_Work to complete_
Line by line, reproduce exactly the beginning of the listing below, ending with the line that contains "#### API endpoint for removing translations" and adding nothing.

_Extracted data_
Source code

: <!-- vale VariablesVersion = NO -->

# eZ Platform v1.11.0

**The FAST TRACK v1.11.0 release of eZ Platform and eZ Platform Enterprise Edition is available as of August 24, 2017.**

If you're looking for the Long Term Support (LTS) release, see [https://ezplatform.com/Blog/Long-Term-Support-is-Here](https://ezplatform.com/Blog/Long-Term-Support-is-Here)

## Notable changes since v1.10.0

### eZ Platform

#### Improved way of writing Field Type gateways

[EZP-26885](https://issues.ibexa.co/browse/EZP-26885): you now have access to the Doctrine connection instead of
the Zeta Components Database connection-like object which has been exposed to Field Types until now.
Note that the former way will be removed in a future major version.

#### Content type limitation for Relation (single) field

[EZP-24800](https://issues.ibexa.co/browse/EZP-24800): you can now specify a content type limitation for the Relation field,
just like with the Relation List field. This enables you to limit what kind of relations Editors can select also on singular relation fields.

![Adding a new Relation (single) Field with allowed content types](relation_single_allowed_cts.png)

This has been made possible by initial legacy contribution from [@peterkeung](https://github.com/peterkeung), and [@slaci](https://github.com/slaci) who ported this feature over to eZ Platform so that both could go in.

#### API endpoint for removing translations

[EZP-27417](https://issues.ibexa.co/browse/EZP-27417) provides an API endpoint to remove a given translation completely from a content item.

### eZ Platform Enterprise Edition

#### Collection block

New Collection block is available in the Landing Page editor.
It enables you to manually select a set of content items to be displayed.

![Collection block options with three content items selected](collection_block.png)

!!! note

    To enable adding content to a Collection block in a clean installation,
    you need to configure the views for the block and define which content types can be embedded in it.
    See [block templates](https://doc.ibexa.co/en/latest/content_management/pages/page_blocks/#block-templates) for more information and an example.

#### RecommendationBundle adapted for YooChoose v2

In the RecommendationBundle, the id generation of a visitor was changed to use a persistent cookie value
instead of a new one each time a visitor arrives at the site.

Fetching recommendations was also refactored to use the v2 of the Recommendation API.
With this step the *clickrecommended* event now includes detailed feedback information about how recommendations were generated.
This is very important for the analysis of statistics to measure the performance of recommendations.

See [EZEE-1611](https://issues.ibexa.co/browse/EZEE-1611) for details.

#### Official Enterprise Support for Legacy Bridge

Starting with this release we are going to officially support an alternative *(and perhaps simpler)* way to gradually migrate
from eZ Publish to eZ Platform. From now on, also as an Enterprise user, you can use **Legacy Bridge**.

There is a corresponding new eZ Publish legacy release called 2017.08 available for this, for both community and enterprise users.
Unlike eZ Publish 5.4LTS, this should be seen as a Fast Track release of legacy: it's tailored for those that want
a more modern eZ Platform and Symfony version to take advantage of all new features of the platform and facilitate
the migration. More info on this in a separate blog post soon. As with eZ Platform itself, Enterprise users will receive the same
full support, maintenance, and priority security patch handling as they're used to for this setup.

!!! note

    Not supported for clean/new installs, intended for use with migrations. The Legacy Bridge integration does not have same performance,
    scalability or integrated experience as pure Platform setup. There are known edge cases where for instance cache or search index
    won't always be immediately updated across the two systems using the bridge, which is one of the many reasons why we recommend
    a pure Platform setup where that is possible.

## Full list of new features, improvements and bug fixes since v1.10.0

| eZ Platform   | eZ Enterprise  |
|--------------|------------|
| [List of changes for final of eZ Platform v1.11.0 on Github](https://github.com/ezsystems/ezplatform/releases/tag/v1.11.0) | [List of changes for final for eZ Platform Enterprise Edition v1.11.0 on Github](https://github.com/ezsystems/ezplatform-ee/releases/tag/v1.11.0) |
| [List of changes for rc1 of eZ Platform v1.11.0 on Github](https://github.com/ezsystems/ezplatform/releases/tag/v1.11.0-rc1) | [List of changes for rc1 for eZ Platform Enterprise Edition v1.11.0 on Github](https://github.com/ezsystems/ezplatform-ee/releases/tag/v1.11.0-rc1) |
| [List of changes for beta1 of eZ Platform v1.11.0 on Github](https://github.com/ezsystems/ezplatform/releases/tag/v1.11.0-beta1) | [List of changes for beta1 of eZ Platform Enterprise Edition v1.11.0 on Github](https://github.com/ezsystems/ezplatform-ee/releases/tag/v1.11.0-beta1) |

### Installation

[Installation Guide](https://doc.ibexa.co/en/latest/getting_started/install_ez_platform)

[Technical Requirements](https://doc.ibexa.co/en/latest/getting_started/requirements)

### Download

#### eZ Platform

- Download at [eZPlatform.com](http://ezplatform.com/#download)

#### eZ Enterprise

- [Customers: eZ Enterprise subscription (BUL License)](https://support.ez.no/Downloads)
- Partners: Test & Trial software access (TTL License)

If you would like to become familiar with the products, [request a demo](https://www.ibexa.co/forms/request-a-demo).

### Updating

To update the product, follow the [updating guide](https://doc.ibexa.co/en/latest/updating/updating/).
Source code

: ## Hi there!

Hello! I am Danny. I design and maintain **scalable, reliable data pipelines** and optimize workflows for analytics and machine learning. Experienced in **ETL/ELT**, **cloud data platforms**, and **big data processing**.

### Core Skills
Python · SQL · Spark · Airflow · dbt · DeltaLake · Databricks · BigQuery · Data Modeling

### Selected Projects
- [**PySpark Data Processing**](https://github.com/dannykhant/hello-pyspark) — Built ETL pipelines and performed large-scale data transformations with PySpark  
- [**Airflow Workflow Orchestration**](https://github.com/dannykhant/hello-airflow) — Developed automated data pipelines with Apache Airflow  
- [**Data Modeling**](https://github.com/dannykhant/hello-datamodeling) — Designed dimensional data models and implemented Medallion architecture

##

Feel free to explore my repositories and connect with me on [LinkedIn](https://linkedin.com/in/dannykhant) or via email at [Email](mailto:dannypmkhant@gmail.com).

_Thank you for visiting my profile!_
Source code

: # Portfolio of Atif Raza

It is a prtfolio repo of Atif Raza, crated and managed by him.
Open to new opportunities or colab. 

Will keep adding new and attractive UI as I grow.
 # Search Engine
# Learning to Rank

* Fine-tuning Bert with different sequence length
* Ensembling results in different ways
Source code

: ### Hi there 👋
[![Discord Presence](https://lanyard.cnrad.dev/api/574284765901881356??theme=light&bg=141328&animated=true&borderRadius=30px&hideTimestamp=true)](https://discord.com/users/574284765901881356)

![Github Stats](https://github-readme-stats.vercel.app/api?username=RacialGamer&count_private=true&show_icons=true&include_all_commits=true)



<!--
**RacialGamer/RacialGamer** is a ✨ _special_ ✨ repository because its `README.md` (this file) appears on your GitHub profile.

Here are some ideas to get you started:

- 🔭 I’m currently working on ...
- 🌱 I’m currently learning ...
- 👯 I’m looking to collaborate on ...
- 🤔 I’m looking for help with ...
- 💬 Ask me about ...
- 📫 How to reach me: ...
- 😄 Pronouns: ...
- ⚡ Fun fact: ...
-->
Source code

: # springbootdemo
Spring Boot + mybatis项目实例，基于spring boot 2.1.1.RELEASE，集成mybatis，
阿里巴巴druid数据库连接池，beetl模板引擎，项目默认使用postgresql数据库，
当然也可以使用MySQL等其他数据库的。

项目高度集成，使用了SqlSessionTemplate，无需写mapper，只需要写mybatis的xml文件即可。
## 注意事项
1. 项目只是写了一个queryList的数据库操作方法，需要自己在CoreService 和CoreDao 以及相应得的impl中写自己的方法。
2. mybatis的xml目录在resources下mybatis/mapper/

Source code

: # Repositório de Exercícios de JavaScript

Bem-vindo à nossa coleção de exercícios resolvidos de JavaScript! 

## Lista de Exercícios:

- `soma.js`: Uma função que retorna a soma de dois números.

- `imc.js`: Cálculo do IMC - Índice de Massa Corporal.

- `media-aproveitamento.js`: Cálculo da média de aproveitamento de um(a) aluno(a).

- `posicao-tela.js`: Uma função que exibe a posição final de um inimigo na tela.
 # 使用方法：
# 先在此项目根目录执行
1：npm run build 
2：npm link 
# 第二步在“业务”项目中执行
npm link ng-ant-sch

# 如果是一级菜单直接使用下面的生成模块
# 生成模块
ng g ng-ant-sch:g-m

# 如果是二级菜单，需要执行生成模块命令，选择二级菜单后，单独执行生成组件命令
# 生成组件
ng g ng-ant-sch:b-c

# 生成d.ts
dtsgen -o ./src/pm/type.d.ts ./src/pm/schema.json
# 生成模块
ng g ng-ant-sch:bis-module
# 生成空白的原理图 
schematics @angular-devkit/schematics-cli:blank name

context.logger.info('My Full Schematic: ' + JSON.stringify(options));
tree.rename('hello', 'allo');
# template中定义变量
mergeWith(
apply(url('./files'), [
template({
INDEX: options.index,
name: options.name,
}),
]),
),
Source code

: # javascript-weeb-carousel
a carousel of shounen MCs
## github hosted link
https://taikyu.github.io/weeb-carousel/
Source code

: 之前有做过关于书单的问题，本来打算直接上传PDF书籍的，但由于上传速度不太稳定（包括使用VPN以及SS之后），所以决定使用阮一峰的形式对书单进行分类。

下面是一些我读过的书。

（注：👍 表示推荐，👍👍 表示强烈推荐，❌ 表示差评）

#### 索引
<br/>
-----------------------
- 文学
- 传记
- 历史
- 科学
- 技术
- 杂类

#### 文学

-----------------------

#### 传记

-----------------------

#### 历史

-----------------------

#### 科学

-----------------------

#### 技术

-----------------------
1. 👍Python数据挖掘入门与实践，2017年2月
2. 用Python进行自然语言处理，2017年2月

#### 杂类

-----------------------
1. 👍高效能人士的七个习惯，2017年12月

_Exercise response_
Source code

: <!-- vale VariablesVersion = NO -->

# eZ Platform v1.11.0

**The FAST TRACK v1.11.0 release of eZ Platform and eZ Platform Enterprise Edition is available as of August 24, 2017.**

If you're looking for the Long Term Support (LTS) release, see [https://ezplatform.com/Blog/Long-Term-Support-is-Here](https://ezplatform.com/Blog/Long-Term-Support-is-Here)

## Notable changes since v1.10.0

### eZ Platform

#### Improved way of writing Field Type gateways

[EZP-26885](https://issues.ibexa.co/browse/EZP-26885): you now have access to the Doctrine connection instead of
the Zeta Components Database connection-like object which has been exposed to Field Types until now.
Note that the former way will be removed in a future major version.

#### Content type limitation for Relation (single) field

[EZP-24800](https://issues.ibexa.co/browse/EZP-24800): you can now specify a content type limitation for the Relation field,
just like with the Relation List field. This enables you to limit what kind of relations Editors can select also on singular relation fields.

![Adding a new Relation (single) Field with allowed content types](relation_single_allowed_cts.png)

This has been made possible by initial legacy contribution from [@peterkeung](https://github.com/peterkeung), and [@slaci](https://github.com/slaci) who ported this feature over to eZ Platform so that both could go in.

#### API endpoint for removing translations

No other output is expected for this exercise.